Contacted for comment, Kaseke said he was running around to settle the outstanding balance.

“We are trying to make payment and we are running around. There is a project that we were working on at the farm before the project went on fire. So far my cousin has raised $1 000. I am selling my stuff including a stand in Chitungwiza so that we get $3 000 or $4 000,” he said.


  1. i can relate to what this poor woman is going thru ryt now.it happened to my family last year when my father put up our home without our mother’s knowledge.we were fortunate to get money and stop the auction,thanks to friends and family whom we are still paying back.i pray you manage to stop this auction and keep your house.the deeds office needs to educate and empower spouses to prevent them from falling victim to their cruel and selfish husbands,there is what is called a CAVEAT note,it can help prevent future cases like these from.happening.

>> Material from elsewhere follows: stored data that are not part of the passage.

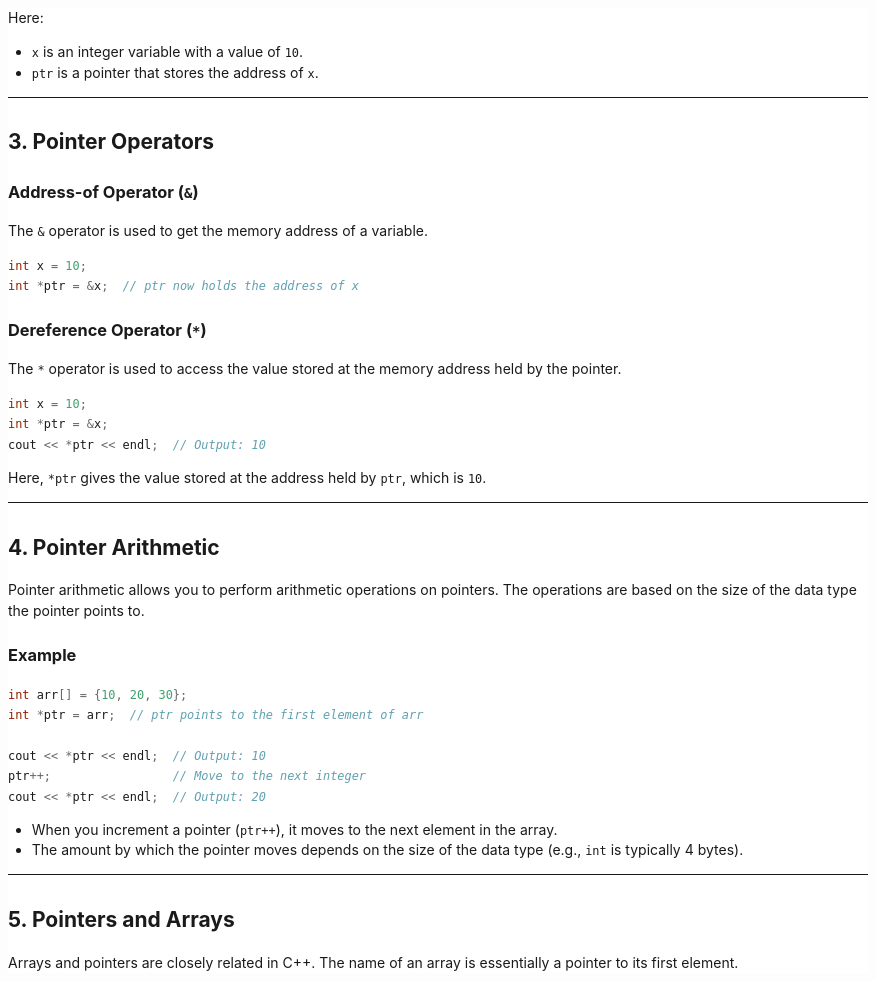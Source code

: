 Here:
- `x` is an integer variable with a value of `10`.
- `ptr` is a pointer that stores the address of `x`.

---

## 3. Pointer Operators

### Address-of Operator (`&`)
The `&` operator is used to get the memory address of a variable.

```cpp
int x = 10;
int *ptr = &x;  // ptr now holds the address of x
```

### Dereference Operator (`*`)
The `*` operator is used to access the value stored at the memory address held by the pointer.

```cpp
int x = 10;
int *ptr = &x;
cout << *ptr << endl;  // Output: 10
```

Here, `*ptr` gives the value stored at the address held by `ptr`, which is `10`.

---

## 4. Pointer Arithmetic

Pointer arithmetic allows you to perform arithmetic operations on pointers. The operations are based on the size of the data type the pointer points to.

### Example
```cpp
int arr[] = {10, 20, 30};
int *ptr = arr;  // ptr points to the first element of arr

cout << *ptr << endl;  // Output: 10
ptr++;                 // Move to the next integer
cout << *ptr << endl;  // Output: 20
```

- When you increment a pointer (`ptr++`), it moves to the next element in the array.
- The amount by which the pointer moves depends on the size of the data type (e.g., `int` is typically 4 bytes).

---

## 5. Pointers and Arrays

Arrays and pointers are closely related in C++. The name of an array is essentially a pointer to its first element.
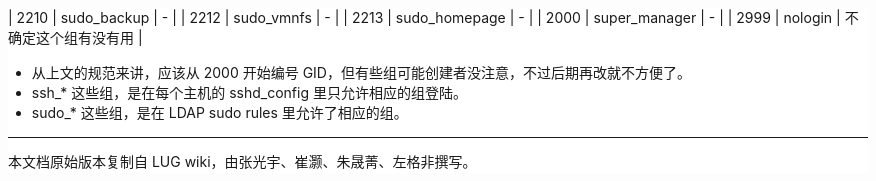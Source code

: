 | 2210 | sudo\_backup    | -          |
| 2212 | sudo\_vmnfs     | -          |
| 2213 | sudo\_homepage  | -          |
| 2000 | super\_manager  | -          |
| 2999 | nologin         | 不确定这个组有没有用 |


* 从上文的规范来讲，应该从 2000 开始编号 GID，但有些组可能创建者没注意，不过后期再改就不方便了。
* ssh\_* 这些组，是在每个主机的 sshd\_config 里只允许相应的组登陆。
* sudo\_* 这些组，是在 LDAP sudo rules 里允许了相应的组。

---

本文档原始版本复制自 LUG wiki，由张光宇、崔灏、朱晟菁、左格非撰写。
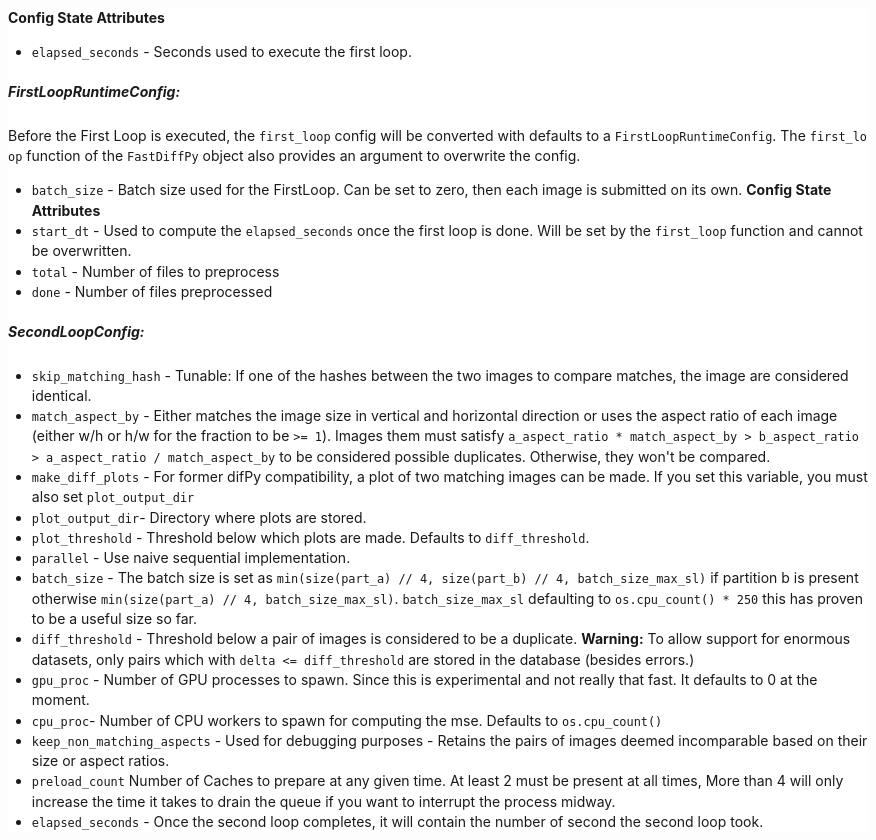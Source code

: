 **Config State Attributes**
- `elapsed_seconds` - Seconds used to execute the first loop.


##### FirstLoopRuntimeConfig:
Before the First Loop is executed, the `first_loop` config will be converted with defaults to a
`FirstLoopRuntimeConfig`. The `first_loop` function of the `FastDiffPy` object also provides an argument to overwrite 
the config.
- `batch_size` - Batch size used for the FirstLoop. Can be set to zero, then each image is submitted on its own. 
**Config State Attributes**
- `start_dt` - Used to compute the `elapsed_seconds` once the first loop is done. Will be set by the `first_loop` 
function and cannot be overwritten.
- `total` - Number of files to preprocess
- `done` - Number of files preprocessed


##### SecondLoopConfig:
- `skip_matching_hash` - Tunable: If one of the hashes between the two images to compare matches, the image are 
considered identical. 
- `match_aspect_by` - Either matches the image size in vertical and horizontal direction or uses the aspect 
ratio of each image (either w/h or h/w for the fraction to be `>= 1`). Images them must satisfy 
`a_aspect_ratio * match_aspect_by > b_aspect_ratio > a_aspect_ratio / match_aspect_by` to be considered possible 
duplicates. Otherwise, they won't be compared.
- `make_diff_plots` - For former difPy compatibility, a plot of two matching images can be made. If you set this 
variable, you must also set `plot_output_dir`
- `plot_output_dir`- Directory where plots are stored.
- `plot_threshold` - Threshold below which plots are made. Defaults to `diff_threshold`.
- `parallel` - Use naive sequential implementation.
- `batch_size` - The batch size is set as `min(size(part_a) // 4, size(part_b) // 4, batch_size_max_sl)` if 
partition b is present otherwise `min(size(part_a) // 4, batch_size_max_sl)`. `batch_size_max_sl` defaulting to 
`os.cpu_count() * 250` this has proven to be a useful size so far. 
- `diff_threshold` - Threshold below a pair of images is considered to be a duplicate. **Warning:** To allow support 
for enormous datasets, only pairs which with `delta <= diff_threshold` are stored in the database (besides errors.)
- `gpu_proc` - Number of GPU processes to spawn. Since this is experimental and not really that fast. It defaults to 0 
at the moment.
- `cpu_proc`- Number of CPU workers to spawn for computing the mse. Defaults to `os.cpu_count()`
- `keep_non_matching_aspects` - Used for debugging purposes - Retains the pairs of images deemed incomparable based on 
their size or aspect ratios.
- `preload_count` Number of Caches to prepare at any given time. At least 2 must be present at all times, More than 
4 will only increase the time it takes to drain the queue if you want to interrupt the process midway.
- `elapsed_seconds` - Once the second loop completes, it will contain the number of second the second loop took.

  2. These guys had borrowed money for a project that unfortunately went bust. If it had succeeded, this woman would have quietly dipped her head and all into the harvest. This is what risk-taking is all about. Don’t quizz your husband any more, he’s a real man, unlike Cashberth Dube who syphones public funds.

    • Why did she agree to sign as a witness in the first place?That makes her complicit.And why is Chitate’s son not re-negotiating with the bank for another repayment plan?If he is forthright these banks are very understanding and are far different from loan sharks like Frank Buyanga.I think there is more to this case like this Nigel playing hide and seek with the bank.The good thing is Nigel is owning up to his blunder and so they must all hasten to convene a round table meeting with the bank to come up with new repayment plan.

  3. This man was so selfish to enter into such an arrangement without telling his wife jus for the sake of pleasing his son who was born out of wedlock .Even though this other project that flopped was a risk worth taking, transparency was all that was necessary considering the fact that his wife contributed immensely towards the purchase of that house.

  4. Was the farm spoken of one of those taken during land reform?

    Why did the project fail?

    Commercial farming is serious business. It isn’t only about having a piece of land and enough money for an imagined project.

    Too many people were given farms who have no idea how to farm.

  5. Kumbirai mari zvakanaka hamusi mega tese tese tinazvo zvikwereti zvema bank. Tauriranai navo muronge imwe payment plan or reschedule the loan vanonzwisisa chavasingadi munhu anonzvenga nzvenga. Ndohupenyu amai ndosaka zvakanzi kudzidza hakuperi pane chamadzidza ipapa muhupenyu hwenyu.